*** Information shown

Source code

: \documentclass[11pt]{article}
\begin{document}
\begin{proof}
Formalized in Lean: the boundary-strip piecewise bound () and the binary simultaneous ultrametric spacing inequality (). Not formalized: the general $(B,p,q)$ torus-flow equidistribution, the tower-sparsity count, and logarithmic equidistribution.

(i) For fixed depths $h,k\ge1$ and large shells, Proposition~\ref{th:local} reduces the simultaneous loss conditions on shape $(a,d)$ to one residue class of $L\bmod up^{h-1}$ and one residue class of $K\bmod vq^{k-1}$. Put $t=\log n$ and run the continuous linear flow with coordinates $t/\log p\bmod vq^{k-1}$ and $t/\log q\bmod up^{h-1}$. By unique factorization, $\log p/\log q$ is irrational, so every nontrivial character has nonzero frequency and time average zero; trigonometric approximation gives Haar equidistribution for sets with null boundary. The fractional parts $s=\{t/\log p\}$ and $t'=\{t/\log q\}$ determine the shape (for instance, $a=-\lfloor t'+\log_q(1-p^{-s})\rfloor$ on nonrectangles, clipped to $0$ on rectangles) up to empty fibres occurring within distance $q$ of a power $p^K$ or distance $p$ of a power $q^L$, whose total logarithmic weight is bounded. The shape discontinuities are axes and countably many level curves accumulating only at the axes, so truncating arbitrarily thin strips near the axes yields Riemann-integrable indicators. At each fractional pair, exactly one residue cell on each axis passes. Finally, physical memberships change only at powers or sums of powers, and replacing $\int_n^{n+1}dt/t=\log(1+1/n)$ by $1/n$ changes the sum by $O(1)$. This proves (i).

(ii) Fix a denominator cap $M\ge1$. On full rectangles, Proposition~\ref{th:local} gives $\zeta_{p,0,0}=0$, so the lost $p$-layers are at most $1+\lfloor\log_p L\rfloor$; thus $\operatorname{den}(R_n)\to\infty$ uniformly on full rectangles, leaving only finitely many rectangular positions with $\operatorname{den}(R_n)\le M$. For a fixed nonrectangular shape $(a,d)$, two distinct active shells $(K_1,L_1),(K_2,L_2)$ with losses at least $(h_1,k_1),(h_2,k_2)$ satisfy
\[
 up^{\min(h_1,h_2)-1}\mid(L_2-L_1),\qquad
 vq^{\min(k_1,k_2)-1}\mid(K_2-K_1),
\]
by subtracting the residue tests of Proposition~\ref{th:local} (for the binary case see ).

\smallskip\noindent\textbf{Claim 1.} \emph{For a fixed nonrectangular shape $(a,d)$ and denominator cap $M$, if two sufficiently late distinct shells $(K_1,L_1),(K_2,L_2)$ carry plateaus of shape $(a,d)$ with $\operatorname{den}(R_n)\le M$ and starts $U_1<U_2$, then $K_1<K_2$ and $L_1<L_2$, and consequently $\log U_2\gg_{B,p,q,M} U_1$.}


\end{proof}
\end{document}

******

> **Task brief**: Transcribe each record exactly as it is written above.

> **Output of the exercise**:
Source code

: \documentclass[11pt]{article}
\begin{document}
\begin{proof}
Formalized in Lean: the boundary-strip piecewise bound () and the binary simultaneous ultrametric spacing inequality (). Not formalized: the general $(B,p,q)$ torus-flow equidistribution, the tower-sparsity count, and logarithmic equidistribution.

(i) For fixed depths $h,k\ge1$ and large shells, Proposition~\ref{th:local} reduces the simultaneous loss conditions on shape $(a,d)$ to one residue class of $L\bmod up^{h-1}$ and one residue class of $K\bmod vq^{k-1}$. Put $t=\log n$ and run the continuous linear flow with coordinates $t/\log p\bmod vq^{k-1}$ and $t/\log q\bmod up^{h-1}$. By unique factorization, $\log p/\log q$ is irrational, so every nontrivial character has nonzero frequency and time average zero; trigonometric approximation gives Haar equidistribution for sets with null boundary. The fractional parts $s=\{t/\log p\}$ and $t'=\{t/\log q\}$ determine the shape (for instance, $a=-\lfloor t'+\log_q(1-p^{-s})\rfloor$ on nonrectangles, clipped to $0$ on rectangles) up to empty fibres occurring within distance $q$ of a power $p^K$ or distance $p$ of a power $q^L$, whose total logarithmic weight is bounded. The shape discontinuities are axes and countably many level curves accumulating only at the axes, so truncating arbitrarily thin strips near the axes yields Riemann-integrable indicators. At each fractional pair, exactly one residue cell on each axis passes. Finally, physical memberships change only at powers or sums of powers, and replacing $\int_n^{n+1}dt/t=\log(1+1/n)$ by $1/n$ changes the sum by $O(1)$. This proves (i).

(ii) Fix a denominator cap $M\ge1$. On full rectangles, Proposition~\ref{th:local} gives $\zeta_{p,0,0}=0$, so the lost $p$-layers are at most $1+\lfloor\log_p L\rfloor$; thus $\operatorname{den}(R_n)\to\infty$ uniformly on full rectangles, leaving only finitely many rectangular positions with $\operatorname{den}(R_n)\le M$. For a fixed nonrectangular shape $(a,d)$, two distinct active shells $(K_1,L_1),(K_2,L_2)$ with losses at least $(h_1,k_1),(h_2,k_2)$ satisfy
\[
 up^{\min(h_1,h_2)-1}\mid(L_2-L_1),\qquad
 vq^{\min(k_1,k_2)-1}\mid(K_2-K_1),
\]
by subtracting the residue tests of Proposition~\ref{th:local} (for the binary case see ).

\smallskip\noindent\textbf{Claim 1.} \emph{For a fixed nonrectangular shape $(a,d)$ and denominator cap $M$, if two sufficiently late distinct shells $(K_1,L_1),(K_2,L_2)$ carry plateaus of shape $(a,d)$ with $\operatorname{den}(R_n)\le M$ and starts $U_1<U_2$, then $K_1<K_2$ and $L_1<L_2$, and consequently $\log U_2\gg_{B,p,q,M} U_1$.}


\end{proof}
\end{document}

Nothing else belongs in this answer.